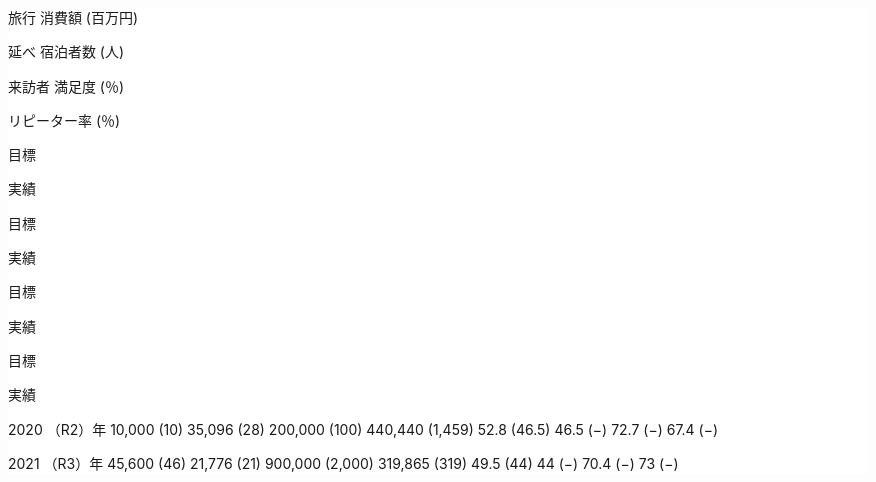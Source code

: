 旅行
消費額
(百万円)

延べ
宿泊者数
(人)

来訪者
満足度
(％)

リピーター率
(％)

目標

実績

目標

実績

目標

実績

目標

実績

2020
（R2）年
10,000
(10)
35,096
(28)
200,000
(100)
440,440
(1,459)
52.8
(46.5)
46.5
(−)
72.7
(−)
67.4
(−)

2021
（R3）年
45,600
(46)
21,776
(21)
900,000
(2,000)
319,865
(319)
49.5
(44)
44
(−)
70.4
(−)
73
(−)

* * *

YOUR OBJECTIVE>
Pictures stay out; all other material above is restated word for word.

WRITTEN REPLY>
Source code

: 旅行
消費額
(百万円)

延べ
宿泊者数
(人)

来訪者
満足度
(％)

リピーター率
(％)

目標

実績

目標

実績

目標

実績

目標

実績

2020
（R2）年
10,000
(10)
35,096
(28)
200,000
(100)
440,440
(1,459)
52.8
(46.5)
46.5
(−)
72.7
(−)
67.4
(−)

2021
（R3）年
45,600
(46)
21,776
(21)
900,000
(2,000)
319,865
(319)
49.5
(44)
44
(−)
70.4
(−)
73
(−)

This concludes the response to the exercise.